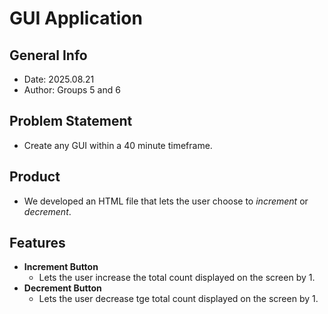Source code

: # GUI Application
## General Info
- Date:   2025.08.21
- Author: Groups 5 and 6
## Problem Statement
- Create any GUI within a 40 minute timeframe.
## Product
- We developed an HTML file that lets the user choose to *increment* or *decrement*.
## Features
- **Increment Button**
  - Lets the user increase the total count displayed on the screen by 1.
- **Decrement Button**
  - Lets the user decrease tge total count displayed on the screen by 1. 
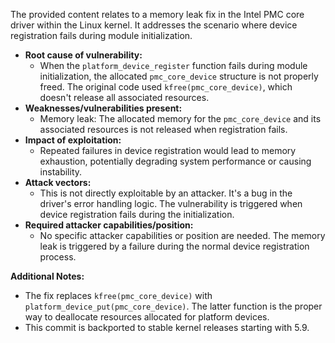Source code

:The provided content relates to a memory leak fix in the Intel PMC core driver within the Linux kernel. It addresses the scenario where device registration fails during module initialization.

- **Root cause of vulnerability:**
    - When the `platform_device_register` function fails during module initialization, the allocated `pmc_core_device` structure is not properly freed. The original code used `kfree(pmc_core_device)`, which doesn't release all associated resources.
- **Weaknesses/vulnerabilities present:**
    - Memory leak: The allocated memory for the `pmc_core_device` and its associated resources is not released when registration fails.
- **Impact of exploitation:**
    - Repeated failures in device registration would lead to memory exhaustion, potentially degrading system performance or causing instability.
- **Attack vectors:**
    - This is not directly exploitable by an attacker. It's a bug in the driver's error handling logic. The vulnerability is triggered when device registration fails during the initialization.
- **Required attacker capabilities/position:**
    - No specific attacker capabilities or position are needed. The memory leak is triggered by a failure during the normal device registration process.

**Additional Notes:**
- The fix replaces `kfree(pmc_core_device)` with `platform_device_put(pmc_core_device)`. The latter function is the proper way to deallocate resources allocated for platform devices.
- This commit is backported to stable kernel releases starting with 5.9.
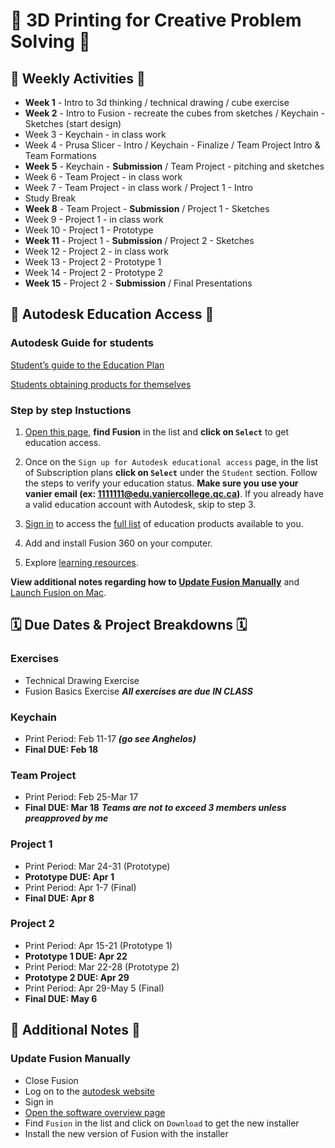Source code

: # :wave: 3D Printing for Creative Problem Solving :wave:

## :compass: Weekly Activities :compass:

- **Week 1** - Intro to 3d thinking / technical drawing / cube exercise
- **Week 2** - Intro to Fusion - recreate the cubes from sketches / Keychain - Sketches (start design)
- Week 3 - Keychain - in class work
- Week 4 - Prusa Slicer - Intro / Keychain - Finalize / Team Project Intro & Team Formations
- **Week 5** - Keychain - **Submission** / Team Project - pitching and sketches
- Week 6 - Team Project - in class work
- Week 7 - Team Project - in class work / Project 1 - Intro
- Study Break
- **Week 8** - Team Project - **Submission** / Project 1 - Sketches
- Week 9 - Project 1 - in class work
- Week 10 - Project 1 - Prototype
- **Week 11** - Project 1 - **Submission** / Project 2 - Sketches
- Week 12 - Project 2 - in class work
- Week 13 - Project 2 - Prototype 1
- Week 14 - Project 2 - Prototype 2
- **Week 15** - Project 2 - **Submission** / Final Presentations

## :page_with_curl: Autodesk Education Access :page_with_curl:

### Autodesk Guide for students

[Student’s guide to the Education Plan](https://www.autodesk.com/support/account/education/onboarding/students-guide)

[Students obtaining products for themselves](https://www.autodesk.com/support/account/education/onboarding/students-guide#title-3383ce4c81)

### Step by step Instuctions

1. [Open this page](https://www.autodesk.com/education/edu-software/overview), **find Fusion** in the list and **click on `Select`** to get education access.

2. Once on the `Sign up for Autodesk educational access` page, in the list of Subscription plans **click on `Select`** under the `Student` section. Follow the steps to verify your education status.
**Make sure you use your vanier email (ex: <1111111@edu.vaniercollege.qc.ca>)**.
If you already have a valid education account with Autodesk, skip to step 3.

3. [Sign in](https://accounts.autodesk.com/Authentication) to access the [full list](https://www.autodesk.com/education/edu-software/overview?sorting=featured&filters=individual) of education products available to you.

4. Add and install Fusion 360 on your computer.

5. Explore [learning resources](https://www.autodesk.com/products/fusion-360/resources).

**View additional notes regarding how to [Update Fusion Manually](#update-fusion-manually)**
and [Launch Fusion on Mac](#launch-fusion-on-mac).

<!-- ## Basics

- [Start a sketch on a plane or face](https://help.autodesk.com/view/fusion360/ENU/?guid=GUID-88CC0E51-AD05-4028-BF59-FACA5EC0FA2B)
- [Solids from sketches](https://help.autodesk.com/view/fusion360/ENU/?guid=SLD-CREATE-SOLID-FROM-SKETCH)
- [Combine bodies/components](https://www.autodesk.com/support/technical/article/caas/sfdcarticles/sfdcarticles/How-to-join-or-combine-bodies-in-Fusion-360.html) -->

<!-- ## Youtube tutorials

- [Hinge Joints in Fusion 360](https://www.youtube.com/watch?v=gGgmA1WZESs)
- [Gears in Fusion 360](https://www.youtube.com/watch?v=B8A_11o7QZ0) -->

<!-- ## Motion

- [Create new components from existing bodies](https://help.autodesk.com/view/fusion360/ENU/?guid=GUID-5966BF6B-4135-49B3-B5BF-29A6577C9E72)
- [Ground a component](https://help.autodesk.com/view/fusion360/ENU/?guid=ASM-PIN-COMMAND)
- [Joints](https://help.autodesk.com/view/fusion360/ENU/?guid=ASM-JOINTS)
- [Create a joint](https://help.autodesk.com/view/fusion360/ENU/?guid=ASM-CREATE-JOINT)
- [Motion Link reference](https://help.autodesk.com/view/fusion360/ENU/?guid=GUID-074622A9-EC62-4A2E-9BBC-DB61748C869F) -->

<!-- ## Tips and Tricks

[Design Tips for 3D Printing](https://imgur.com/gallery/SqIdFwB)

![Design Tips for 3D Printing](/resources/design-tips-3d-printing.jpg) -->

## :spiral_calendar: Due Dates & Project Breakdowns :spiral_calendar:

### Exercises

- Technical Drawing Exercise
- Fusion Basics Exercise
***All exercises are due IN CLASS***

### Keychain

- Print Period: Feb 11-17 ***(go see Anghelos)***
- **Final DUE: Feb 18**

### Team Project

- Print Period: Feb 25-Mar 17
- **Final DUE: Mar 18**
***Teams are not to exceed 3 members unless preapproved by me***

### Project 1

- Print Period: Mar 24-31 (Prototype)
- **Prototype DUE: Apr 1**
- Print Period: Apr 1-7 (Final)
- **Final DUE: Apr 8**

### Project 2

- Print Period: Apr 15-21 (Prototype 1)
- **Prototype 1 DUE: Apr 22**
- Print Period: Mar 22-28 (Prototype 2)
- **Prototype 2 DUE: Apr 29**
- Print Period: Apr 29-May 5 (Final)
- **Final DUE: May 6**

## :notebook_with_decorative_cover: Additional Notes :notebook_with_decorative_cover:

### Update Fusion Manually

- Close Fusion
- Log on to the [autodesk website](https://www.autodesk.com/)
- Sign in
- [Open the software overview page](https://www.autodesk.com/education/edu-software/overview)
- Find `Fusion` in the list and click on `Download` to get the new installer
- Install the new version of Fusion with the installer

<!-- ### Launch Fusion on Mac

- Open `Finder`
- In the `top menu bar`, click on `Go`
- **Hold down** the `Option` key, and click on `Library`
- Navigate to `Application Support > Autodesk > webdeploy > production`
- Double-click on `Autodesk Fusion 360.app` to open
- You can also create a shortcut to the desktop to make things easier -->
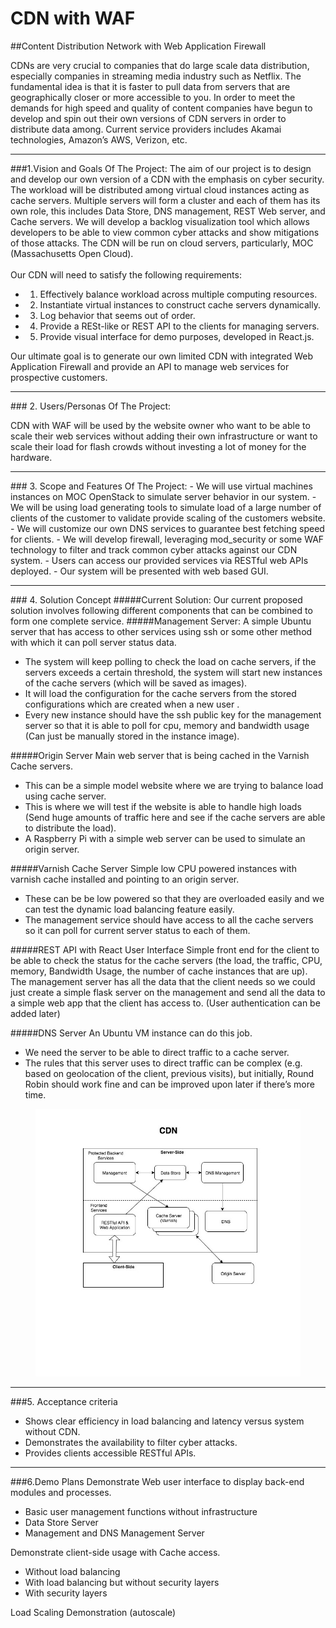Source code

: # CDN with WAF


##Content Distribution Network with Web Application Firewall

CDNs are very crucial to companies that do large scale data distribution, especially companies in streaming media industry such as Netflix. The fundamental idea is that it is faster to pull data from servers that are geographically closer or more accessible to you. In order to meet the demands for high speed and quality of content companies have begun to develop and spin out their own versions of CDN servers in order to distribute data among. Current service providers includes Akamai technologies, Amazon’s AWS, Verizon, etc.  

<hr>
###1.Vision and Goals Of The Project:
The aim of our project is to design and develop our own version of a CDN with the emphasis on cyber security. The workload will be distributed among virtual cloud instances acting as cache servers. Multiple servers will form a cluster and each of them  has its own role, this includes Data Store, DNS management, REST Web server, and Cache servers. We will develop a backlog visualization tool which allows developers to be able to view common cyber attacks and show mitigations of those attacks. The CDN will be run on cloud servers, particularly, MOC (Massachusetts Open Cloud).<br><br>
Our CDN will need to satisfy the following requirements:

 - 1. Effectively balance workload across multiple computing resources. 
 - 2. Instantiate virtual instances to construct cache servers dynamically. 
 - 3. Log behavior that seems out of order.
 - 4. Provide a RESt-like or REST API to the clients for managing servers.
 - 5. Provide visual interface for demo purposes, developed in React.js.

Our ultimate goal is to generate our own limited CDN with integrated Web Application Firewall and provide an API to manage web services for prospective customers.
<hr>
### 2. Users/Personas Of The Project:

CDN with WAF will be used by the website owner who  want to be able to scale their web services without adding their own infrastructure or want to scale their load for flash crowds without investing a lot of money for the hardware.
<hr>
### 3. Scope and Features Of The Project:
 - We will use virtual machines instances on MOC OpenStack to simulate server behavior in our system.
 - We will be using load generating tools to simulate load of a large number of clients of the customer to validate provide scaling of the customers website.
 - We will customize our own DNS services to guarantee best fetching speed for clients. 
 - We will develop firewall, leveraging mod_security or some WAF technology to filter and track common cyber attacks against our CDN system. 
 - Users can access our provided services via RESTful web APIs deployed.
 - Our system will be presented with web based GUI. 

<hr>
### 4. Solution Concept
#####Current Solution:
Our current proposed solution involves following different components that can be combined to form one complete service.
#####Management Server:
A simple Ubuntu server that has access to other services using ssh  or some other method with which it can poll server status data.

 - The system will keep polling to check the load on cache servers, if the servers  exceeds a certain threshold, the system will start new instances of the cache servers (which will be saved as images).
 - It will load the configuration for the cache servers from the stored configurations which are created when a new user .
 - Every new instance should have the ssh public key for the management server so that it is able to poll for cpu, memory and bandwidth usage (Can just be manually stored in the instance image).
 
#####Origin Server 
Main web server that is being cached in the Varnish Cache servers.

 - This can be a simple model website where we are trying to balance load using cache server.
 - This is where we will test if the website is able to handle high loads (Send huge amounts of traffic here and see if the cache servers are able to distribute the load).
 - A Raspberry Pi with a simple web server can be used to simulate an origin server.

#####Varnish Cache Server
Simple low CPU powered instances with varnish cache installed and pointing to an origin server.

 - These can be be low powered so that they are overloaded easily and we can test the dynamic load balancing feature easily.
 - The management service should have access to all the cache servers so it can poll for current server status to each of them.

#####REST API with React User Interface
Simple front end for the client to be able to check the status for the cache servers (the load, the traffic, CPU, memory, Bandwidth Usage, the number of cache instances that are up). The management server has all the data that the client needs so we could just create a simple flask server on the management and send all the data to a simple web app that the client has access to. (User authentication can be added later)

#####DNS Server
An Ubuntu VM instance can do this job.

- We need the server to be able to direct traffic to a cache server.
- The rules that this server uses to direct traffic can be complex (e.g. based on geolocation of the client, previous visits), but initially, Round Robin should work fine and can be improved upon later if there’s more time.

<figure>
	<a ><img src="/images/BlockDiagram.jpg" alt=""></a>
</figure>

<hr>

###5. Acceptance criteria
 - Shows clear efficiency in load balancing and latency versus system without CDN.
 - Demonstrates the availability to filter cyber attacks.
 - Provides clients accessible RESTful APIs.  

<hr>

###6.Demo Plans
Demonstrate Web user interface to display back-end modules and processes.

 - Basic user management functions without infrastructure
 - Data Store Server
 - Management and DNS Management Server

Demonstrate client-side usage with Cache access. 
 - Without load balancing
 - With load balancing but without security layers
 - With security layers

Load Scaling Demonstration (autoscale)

* * * * * * * * *

Return only the lines from the start of the data through the line that contains "all associated resources.", please, copying them exactly and omitting all pictures.

Source code

: # GUI Application
## General Info
- Date:   2025.08.21
- Author: Groups 5 and 6
## Problem Statement
- Create any GUI within a 40 minute timeframe.
## Product
- We developed an HTML file that lets the user choose to *increment* or *decrement*.
## Features
- **Increment Button**
  - Lets the user increase the total count displayed on the screen by 1.
- **Decrement Button**
  - Lets the user decrease tge total count displayed on the screen by 1. 
Source code

:The provided content relates to a memory leak fix in the Intel PMC core driver within the Linux kernel. It addresses the scenario where device registration fails during module initialization.

- **Root cause of vulnerability:**
    - When the `platform_device_register` function fails during module initialization, the allocated `pmc_core_device` structure is not properly freed. The original code used `kfree(pmc_core_device)`, which doesn't release all associated resources.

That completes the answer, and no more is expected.